China’s Net Investment Policy: Good Partner or Suicide Bomber?

Today’s Internet China watchers are nervously whistling past what they hope won’t be an Asian investment graveyard following a top government official’s September 14 bombshell that the government would enforce its ban on foreign telecom investment including Internet services and
content.

The repeated statements by Wu Jichuan, Minister of Information Industry, has rocked the Internet investment community, and hammered the stock of (Nasdaq: CHINA) which went public in July.

China.com’s stock was on a tear in early September, topping out at more than $85 before Wu crashed the Internet party scene like a Hamas suicide bomber wrapped in explosives. China.com quickly tanked to $52-5/8.

A quick reiteration by lead IPO underwriter Lehman Brothers pumped the share price up briefly to the $70 level, but it’s been in a slump,
especially in late September after Wu again threatened to push the detonator on his plastique parka. It closed Oct. 13 at 51-1/16.

While Wu’s statements have not sparked a full-fledged telecom Tienammen, they have spooked the venture capital and investment community so badly that none of VC Watch’s usual and frequently quoted fund sources were willing to comment for the record.

“Why is every body so quiet?” asked a Menlo Park angel investor. ” Why are the usual big mouths you read about in every news story so damned silent? Right now, the Chinese ministries are like a jar of old unstable nitroglycerin and anything the international investment community
could say right now could set them off.”


“Even the folks who like to read their names in print understand that. On the other hand, I think the government is arguing among themselves about what the rules should be in this [Internet] sector. They are clear that they want total control over the infrastructure, but there might — might — be some wiggle room for content.”

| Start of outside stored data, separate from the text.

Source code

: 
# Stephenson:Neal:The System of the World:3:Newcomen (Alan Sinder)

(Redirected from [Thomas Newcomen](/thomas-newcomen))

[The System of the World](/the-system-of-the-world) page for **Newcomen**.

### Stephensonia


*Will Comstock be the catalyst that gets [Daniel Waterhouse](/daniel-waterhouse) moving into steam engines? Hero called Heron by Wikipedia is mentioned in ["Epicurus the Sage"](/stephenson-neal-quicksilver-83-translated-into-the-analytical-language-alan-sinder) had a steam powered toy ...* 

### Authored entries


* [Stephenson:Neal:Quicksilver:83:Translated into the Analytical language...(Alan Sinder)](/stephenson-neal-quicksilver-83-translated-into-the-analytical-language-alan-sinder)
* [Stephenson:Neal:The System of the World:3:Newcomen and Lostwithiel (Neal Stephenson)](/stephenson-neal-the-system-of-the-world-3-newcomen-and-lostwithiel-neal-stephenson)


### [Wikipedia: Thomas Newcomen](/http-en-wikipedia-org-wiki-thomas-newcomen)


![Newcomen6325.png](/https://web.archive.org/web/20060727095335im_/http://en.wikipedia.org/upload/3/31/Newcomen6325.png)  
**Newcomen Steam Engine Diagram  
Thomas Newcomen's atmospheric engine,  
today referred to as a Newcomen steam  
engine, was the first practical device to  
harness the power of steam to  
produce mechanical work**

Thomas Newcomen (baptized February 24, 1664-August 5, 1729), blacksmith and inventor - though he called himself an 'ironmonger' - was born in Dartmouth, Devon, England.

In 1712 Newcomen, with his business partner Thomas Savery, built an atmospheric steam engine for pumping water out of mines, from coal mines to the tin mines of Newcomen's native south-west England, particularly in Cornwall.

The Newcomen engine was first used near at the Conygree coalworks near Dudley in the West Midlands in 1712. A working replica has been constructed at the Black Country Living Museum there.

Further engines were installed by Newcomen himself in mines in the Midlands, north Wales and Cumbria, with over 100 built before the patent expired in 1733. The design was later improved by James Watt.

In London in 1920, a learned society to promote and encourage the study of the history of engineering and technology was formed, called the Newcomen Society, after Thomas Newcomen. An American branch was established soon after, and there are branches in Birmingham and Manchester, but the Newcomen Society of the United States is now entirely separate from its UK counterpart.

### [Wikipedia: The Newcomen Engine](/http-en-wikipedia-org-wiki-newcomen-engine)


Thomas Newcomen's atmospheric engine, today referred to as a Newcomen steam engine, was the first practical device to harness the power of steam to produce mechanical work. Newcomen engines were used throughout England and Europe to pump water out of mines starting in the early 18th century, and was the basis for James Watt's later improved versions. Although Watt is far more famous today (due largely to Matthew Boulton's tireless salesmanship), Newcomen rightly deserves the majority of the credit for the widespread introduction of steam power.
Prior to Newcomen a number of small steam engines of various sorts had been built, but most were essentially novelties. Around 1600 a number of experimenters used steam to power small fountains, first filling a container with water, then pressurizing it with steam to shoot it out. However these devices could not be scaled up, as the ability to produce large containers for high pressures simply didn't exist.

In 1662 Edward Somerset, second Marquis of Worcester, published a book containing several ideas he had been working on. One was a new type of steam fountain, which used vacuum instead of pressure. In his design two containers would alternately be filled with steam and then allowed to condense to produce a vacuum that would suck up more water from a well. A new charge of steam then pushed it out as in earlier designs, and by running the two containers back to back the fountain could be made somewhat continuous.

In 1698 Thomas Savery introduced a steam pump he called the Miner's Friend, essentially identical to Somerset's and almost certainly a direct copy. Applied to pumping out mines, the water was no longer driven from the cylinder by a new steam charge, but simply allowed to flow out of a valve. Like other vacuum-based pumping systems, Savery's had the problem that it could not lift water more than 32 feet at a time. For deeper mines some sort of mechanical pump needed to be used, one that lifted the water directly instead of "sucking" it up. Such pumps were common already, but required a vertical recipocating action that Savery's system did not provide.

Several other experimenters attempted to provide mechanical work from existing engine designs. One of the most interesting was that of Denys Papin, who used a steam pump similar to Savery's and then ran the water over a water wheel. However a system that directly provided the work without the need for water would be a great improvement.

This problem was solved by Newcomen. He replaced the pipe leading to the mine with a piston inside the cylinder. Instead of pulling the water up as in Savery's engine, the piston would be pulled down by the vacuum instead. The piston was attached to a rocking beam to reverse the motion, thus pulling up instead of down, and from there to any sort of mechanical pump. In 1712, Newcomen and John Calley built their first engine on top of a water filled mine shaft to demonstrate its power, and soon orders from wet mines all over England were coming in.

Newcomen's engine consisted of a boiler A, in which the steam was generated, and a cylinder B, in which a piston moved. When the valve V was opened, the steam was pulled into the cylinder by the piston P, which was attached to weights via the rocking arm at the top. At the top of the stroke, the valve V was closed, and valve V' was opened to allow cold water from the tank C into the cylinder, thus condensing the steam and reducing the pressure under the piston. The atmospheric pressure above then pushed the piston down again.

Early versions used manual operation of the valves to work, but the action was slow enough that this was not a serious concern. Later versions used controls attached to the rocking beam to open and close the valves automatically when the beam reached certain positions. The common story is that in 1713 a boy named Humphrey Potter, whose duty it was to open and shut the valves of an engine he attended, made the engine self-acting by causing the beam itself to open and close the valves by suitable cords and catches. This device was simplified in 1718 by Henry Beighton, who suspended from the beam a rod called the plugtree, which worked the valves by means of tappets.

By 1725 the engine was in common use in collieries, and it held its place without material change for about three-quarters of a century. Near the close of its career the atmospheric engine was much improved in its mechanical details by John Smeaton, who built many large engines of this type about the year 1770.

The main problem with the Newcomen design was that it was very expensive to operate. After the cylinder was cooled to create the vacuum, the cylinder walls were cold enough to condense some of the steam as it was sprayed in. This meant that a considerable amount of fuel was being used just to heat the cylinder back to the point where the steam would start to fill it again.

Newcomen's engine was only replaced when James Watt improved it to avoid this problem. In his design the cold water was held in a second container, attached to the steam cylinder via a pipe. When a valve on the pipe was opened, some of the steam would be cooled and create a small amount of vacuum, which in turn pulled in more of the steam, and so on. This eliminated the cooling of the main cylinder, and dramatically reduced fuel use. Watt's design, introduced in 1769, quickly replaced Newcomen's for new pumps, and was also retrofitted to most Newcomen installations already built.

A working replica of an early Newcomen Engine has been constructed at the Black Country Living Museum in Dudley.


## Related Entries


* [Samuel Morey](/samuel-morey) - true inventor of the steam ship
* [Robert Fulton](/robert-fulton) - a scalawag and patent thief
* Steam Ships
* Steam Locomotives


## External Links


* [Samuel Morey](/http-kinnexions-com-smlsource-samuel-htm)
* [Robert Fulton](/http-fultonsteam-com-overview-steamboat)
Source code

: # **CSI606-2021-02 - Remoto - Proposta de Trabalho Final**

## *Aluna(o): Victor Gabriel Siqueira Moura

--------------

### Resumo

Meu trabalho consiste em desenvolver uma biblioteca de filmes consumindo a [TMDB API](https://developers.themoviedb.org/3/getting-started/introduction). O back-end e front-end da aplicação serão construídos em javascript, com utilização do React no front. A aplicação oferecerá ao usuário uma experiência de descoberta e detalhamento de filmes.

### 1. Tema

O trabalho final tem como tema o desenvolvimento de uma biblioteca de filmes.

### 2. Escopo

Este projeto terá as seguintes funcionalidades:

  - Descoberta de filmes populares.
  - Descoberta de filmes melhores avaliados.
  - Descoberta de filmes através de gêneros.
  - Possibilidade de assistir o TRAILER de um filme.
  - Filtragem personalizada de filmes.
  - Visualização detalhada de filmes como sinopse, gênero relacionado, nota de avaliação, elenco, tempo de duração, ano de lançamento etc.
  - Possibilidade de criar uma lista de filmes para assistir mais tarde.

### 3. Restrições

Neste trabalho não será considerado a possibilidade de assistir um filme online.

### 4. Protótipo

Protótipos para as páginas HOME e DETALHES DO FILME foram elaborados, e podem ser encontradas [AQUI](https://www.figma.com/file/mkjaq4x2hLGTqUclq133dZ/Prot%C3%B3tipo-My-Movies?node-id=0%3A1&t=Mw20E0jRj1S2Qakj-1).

The edginess wasn’t helped Sept. 30 when state-owned China Unicom froze all payments to its foreign telecom partners — companies which have invested more than $1.4 billion into its operations. The unilateral cessation of payments is seen as a harbinger of what could happen in
the Internet sector.

“They showed us at Tienammen what could happen when the rules got pushed too far,” said a partner in a Los Angeles-area VC with substantial Asian investments. “Unicom showed us that they’re willing to do the same thing to foreign investors if it suits their purposes. They scared the
hell out of us and I can tell you, they’ve made investments there a whole lot riskier.”

And greater risk means that funds like his will demand a greater share of equity for related investments.

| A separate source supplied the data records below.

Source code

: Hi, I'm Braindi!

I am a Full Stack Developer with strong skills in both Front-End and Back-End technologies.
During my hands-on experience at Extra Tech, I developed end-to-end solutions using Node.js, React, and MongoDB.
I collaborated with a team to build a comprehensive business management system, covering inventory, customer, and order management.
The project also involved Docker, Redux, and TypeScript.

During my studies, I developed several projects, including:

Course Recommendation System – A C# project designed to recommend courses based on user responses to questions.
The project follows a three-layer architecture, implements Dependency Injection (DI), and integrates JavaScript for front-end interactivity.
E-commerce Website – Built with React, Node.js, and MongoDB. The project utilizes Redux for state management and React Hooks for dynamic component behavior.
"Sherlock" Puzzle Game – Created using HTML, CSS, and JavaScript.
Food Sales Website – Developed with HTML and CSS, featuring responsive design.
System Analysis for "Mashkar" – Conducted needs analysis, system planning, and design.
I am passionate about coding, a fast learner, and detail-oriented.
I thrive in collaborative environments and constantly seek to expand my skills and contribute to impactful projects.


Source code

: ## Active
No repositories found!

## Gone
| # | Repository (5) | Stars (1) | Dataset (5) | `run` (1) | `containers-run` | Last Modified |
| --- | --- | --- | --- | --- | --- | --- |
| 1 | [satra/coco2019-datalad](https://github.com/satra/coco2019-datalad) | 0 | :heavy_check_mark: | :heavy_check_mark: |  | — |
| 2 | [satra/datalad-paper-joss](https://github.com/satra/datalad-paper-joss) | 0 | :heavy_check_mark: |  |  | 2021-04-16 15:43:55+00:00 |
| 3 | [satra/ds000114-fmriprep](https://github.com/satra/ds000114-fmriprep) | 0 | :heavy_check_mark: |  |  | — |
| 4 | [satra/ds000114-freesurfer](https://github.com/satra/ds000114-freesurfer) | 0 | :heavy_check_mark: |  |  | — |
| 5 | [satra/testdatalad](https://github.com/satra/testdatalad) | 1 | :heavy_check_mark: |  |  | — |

The unstable situation within the Chinese government has trapped venture
capitalists and investment bankers like deer in the headlights, casting
uncertainty over both private venture capital investments and on the IPO
prospects for such high-profile sites as Sohu.com and
Netease.com
.

In addition to outright reneging on financial agreements with foreign investors, the Chinese
government can also bring China-related sites to their knees simply by pulling the plug on the
national routers.

China.com’s SEC filings point out that “the Propaganda department of the
Communist Party has been given the responsibility to censor news published in China to ensure, supervise and control political correctness.” This means, according to the filings, that sites face legal and criminal liabilities for distributing “content deemed to be socially destabilizing.”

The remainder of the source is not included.